Formerly, Unix builds of pg_dump/pg_restore would trap SIGINT and similar
signals and set a flag that was tested in various data-transfer loops.
This was prone to errors of omission (cf commit 3c8aa6654); and even if
the client-side response was prompt, we did nothing that would cause
long-running SQL commands (e.g. CREATE INDEX) to terminate early.
Also, the master process would effectively do nothing at all upon receipt
of SIGINT; the only reason it seemed to work was that in typical scenarios
the signal would also be delivered to the child processes.  We should
support termination when a signal is delivered only to the master process,
though.

Windows builds had no console interrupt handler, so they would just fall
over immediately at control-C, again leaving long-running SQL commands to
finish unmolested.

To fix, remove the flag-checking approach altogether.  Instead, allow the
Unix signal handler to send a cancel request directly and then exit(1).
In the master process, also have it forward the signal to the children.
On Windows, add a console interrupt handler that behaves approximately
the same.  The main difference is that a single execution of the Windows
handler can send all the cancel requests since all the info is available
in one process, whereas on Unix each process sends a cancel only for its
own database connection.

In passing, fix an old problem that DisconnectDatabase tends to send a
cancel request before exiting a parallel worker, even if nothing went
wrong.  This is at least a waste of cycles, and could lead to unexpected
log messages, or maybe even data loss if it happened in pg_restore (though
in the current code the problem seems to affect only pg_dump).  The cause
was that after a COPY step, pg_dump was leaving libpq in PGASYNC_BUSY
state, causing PQtransactionStatus() to report PQTRANS_ACTIVE.  That's
normally harmless because the next PQexec() will silently clear the
PGASYNC_BUSY state; but in a parallel worker we might exit without any
additional SQL commands after a COPY step.  So add an extra PQgetResult()
call after a COPY to allow libpq to return to PGASYNC_IDLE state.

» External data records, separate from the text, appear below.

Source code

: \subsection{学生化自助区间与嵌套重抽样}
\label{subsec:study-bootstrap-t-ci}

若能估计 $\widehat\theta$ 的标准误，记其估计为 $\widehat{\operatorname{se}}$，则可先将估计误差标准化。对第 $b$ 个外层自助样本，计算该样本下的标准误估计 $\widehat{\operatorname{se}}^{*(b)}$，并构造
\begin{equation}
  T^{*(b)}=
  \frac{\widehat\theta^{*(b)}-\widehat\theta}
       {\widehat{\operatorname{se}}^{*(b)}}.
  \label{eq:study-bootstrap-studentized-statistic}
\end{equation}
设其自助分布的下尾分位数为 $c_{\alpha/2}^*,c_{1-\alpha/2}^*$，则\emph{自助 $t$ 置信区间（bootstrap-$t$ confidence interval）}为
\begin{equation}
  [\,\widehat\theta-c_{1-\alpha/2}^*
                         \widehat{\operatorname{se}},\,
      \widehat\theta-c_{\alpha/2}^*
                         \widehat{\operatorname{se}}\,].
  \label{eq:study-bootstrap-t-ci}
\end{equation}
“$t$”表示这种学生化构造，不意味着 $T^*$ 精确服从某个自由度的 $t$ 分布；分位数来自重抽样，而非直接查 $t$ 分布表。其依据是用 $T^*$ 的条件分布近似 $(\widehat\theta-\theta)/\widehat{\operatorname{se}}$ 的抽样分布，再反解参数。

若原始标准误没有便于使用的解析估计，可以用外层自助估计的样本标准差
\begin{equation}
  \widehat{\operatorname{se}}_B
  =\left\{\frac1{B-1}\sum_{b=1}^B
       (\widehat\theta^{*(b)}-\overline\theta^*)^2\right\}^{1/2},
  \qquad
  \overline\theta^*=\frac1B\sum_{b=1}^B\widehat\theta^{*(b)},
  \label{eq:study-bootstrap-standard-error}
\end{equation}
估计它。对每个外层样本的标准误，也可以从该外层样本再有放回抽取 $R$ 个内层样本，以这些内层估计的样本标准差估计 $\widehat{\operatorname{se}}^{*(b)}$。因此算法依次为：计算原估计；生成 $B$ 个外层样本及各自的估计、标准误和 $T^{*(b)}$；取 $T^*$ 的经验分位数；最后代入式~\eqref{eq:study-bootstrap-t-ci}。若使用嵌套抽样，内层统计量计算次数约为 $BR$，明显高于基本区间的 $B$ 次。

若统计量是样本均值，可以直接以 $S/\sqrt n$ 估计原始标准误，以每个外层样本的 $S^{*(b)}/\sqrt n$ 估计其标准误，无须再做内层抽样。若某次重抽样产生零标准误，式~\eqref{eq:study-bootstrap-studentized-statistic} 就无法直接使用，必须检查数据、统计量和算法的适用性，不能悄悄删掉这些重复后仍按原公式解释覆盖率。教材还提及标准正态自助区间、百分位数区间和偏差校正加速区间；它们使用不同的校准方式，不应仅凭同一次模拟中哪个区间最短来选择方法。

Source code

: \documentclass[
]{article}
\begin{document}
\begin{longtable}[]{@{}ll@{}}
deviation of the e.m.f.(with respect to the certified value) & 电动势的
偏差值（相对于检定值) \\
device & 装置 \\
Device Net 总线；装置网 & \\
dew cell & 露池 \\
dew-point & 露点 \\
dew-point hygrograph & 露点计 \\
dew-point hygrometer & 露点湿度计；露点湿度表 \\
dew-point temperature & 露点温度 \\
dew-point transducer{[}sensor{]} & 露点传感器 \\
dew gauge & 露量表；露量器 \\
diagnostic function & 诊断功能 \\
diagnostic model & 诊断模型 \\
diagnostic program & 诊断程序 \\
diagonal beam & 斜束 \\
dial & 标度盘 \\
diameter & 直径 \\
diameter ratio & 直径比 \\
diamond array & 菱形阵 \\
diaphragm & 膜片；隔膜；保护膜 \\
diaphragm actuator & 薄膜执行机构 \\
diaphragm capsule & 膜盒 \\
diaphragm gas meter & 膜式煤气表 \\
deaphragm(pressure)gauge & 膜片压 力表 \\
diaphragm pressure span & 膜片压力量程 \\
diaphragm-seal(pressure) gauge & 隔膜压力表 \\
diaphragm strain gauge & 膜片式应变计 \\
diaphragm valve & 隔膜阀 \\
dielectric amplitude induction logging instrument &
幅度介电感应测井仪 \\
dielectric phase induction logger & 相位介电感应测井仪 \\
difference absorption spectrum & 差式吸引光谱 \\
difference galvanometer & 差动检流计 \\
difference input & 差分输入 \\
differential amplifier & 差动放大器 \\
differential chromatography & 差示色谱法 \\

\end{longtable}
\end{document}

This is a bug fix, IMO, so back-patch to 9.3 where parallel dump/restore
were introduced.

Thanks to Kyotaro Horiguchi for Windows testing and code suggestions.

Original-Patch: <7005.1464657274@sss.pgh.pa.us>
Discussion: <20160602.174941.256342236.horiguchi.kyotaro@lab.ntt.co.jp>

Branch
------
master

Details
-------
http://git.postgresql.org/pg/commitdiff/e652273e073566b67c2fd36a5754b3fad2bc0291

Modified Files
--------------
src/bin/pg_dump/compress_io.c         |  10 -
src/bin/pg_dump/parallel.c            | 606 ++++++++++++++++++++++++++--------
src/bin/pg_dump/parallel.h            |   2 +-
src/bin/pg_dump/pg_backup_archiver.c  |   4 +
src/bin/pg_dump/pg_backup_archiver.h  |   3 +
src/bin/pg_dump/pg_backup_db.c        |  32 +-
src/bin/pg_dump/pg_backup_directory.c |  12 -
src/bin/pg_dump/pg_dump.c             |   5 +
8 files changed, 505 insertions(+), 169 deletions(-)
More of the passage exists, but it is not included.